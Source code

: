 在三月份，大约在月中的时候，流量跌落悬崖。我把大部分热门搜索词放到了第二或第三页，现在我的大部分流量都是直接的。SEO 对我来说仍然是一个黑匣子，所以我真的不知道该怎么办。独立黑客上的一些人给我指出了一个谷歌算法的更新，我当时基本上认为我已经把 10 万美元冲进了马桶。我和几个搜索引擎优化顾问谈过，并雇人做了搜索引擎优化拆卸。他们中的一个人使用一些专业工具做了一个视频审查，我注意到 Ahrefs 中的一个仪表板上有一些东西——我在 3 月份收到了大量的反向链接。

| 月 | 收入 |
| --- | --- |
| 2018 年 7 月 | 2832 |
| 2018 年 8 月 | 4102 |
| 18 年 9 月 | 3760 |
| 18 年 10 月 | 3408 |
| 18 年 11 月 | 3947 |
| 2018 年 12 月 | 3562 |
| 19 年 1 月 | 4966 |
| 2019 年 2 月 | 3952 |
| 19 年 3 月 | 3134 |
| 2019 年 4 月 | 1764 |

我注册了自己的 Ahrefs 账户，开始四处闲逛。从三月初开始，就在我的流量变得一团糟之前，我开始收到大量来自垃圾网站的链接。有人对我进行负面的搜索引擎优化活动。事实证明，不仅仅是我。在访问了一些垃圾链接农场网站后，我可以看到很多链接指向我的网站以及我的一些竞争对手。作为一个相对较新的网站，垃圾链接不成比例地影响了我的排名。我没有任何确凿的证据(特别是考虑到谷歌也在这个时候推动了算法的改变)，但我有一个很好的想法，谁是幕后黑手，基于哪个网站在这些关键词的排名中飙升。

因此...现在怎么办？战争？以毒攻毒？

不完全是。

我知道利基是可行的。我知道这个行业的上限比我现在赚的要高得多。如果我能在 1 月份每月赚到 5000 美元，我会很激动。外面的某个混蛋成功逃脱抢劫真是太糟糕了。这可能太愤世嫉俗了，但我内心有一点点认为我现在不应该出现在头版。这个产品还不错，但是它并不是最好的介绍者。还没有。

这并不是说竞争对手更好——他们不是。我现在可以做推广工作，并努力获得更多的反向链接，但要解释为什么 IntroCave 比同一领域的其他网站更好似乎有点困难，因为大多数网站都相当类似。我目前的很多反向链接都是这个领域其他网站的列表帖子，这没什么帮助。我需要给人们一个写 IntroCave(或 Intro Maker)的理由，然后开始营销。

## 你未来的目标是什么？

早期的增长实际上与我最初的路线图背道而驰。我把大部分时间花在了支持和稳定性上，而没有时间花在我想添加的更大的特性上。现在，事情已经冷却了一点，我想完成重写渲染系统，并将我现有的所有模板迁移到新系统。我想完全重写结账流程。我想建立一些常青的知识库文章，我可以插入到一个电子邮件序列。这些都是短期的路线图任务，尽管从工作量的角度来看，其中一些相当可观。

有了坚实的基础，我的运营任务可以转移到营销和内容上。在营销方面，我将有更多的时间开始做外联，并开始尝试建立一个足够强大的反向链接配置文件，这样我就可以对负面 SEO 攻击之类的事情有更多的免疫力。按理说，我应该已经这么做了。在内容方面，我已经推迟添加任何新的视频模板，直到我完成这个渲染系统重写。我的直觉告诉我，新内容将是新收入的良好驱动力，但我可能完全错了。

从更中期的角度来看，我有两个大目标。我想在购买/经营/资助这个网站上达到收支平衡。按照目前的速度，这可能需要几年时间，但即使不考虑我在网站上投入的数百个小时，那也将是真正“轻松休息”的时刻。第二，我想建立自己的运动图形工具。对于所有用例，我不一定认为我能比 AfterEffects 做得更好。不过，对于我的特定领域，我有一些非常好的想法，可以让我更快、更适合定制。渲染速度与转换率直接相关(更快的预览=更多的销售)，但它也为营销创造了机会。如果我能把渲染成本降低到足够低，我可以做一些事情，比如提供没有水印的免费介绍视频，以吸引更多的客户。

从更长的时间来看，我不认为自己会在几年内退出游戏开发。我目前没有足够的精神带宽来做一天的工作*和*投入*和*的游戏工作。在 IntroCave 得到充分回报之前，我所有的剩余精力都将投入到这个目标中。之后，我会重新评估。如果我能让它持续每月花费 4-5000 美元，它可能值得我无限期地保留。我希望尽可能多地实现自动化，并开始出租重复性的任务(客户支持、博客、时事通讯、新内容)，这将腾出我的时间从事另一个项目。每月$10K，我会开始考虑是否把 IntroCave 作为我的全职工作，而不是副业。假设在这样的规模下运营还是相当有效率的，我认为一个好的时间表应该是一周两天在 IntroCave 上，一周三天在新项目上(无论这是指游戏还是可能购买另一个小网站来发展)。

(Assigned task): Type the whole listing again, unaltered.

(Solved exercise):
Source code

: 在三月份，大约在月中的时候，流量跌落悬崖。我把大部分热门搜索词放到了第二或第三页，现在我的大部分流量都是直接的。SEO 对我来说仍然是一个黑匣子，所以我真的不知道该怎么办。独立黑客上的一些人给我指出了一个谷歌算法的更新，我当时基本上认为我已经把 10 万美元冲进了马桶。我和几个搜索引擎优化顾问谈过，并雇人做了搜索引擎优化拆卸。他们中的一个人使用一些专业工具做了一个视频审查，我注意到 Ahrefs 中的一个仪表板上有一些东西——我在 3 月份收到了大量的反向链接。

| 月 | 收入 |
| --- | --- |
| 2018 年 7 月 | 2832 |
| 2018 年 8 月 | 4102 |
| 18 年 9 月 | 3760 |
| 18 年 10 月 | 3408 |
| 18 年 11 月 | 3947 |
| 2018 年 12 月 | 3562 |
| 19 年 1 月 | 4966 |
| 2019 年 2 月 | 3952 |
| 19 年 3 月 | 3134 |
| 2019 年 4 月 | 1764 |

我注册了自己的 Ahrefs 账户，开始四处闲逛。从三月初开始，就在我的流量变得一团糟之前，我开始收到大量来自垃圾网站的链接。有人对我进行负面的搜索引擎优化活动。事实证明，不仅仅是我。在访问了一些垃圾链接农场网站后，我可以看到很多链接指向我的网站以及我的一些竞争对手。作为一个相对较新的网站，垃圾链接不成比例地影响了我的排名。我没有任何确凿的证据(特别是考虑到谷歌也在这个时候推动了算法的改变)，但我有一个很好的想法，谁是幕后黑手，基于哪个网站在这些关键词的排名中飙升。

因此...现在怎么办？战争？以毒攻毒？

不完全是。

我知道利基是可行的。我知道这个行业的上限比我现在赚的要高得多。如果我能在 1 月份每月赚到 5000 美元，我会很激动。外面的某个混蛋成功逃脱抢劫真是太糟糕了。这可能太愤世嫉俗了，但我内心有一点点认为我现在不应该出现在头版。这个产品还不错，但是它并不是最好的介绍者。还没有。

这并不是说竞争对手更好——他们不是。我现在可以做推广工作，并努力获得更多的反向链接，但要解释为什么 IntroCave 比同一领域的其他网站更好似乎有点困难，因为大多数网站都相当类似。我目前的很多反向链接都是这个领域其他网站的列表帖子，这没什么帮助。我需要给人们一个写 IntroCave(或 Intro Maker)的理由，然后开始营销。

## 你未来的目标是什么？

早期的增长实际上与我最初的路线图背道而驰。我把大部分时间花在了支持和稳定性上，而没有时间花在我想添加的更大的特性上。现在，事情已经冷却了一点，我想完成重写渲染系统，并将我现有的所有模板迁移到新系统。我想完全重写结账流程。我想建立一些常青的知识库文章，我可以插入到一个电子邮件序列。这些都是短期的路线图任务，尽管从工作量的角度来看，其中一些相当可观。

有了坚实的基础，我的运营任务可以转移到营销和内容上。在营销方面，我将有更多的时间开始做外联，并开始尝试建立一个足够强大的反向链接配置文件，这样我就可以对负面 SEO 攻击之类的事情有更多的免疫力。按理说，我应该已经这么做了。在内容方面，我已经推迟添加任何新的视频模板，直到我完成这个渲染系统重写。我的直觉告诉我，新内容将是新收入的良好驱动力，但我可能完全错了。

从更中期的角度来看，我有两个大目标。我想在购买/经营/资助这个网站上达到收支平衡。按照目前的速度，这可能需要几年时间，但即使不考虑我在网站上投入的数百个小时，那也将是真正“轻松休息”的时刻。第二，我想建立自己的运动图形工具。对于所有用例，我不一定认为我能比 AfterEffects 做得更好。不过，对于我的特定领域，我有一些非常好的想法，可以让我更快、更适合定制。渲染速度与转换率直接相关(更快的预览=更多的销售)，但它也为营销创造了机会。如果我能把渲染成本降低到足够低，我可以做一些事情，比如提供没有水印的免费介绍视频，以吸引更多的客户。

从更长的时间来看，我不认为自己会在几年内退出游戏开发。我目前没有足够的精神带宽来做一天的工作*和*投入*和*的游戏工作。在 IntroCave 得到充分回报之前，我所有的剩余精力都将投入到这个目标中。之后，我会重新评估。如果我能让它持续每月花费 4-5000 美元，它可能值得我无限期地保留。我希望尽可能多地实现自动化，并开始出租重复性的任务(客户支持、博客、时事通讯、新内容)，这将腾出我的时间从事另一个项目。每月$10K，我会开始考虑是否把 IntroCave 作为我的全职工作，而不是副业。假设在这样的规模下运营还是相当有效率的，我认为一个好的时间表应该是一周两天在 IntroCave 上，一周三天在新项目上(无论这是指游戏还是可能购买另一个小网站来发展)。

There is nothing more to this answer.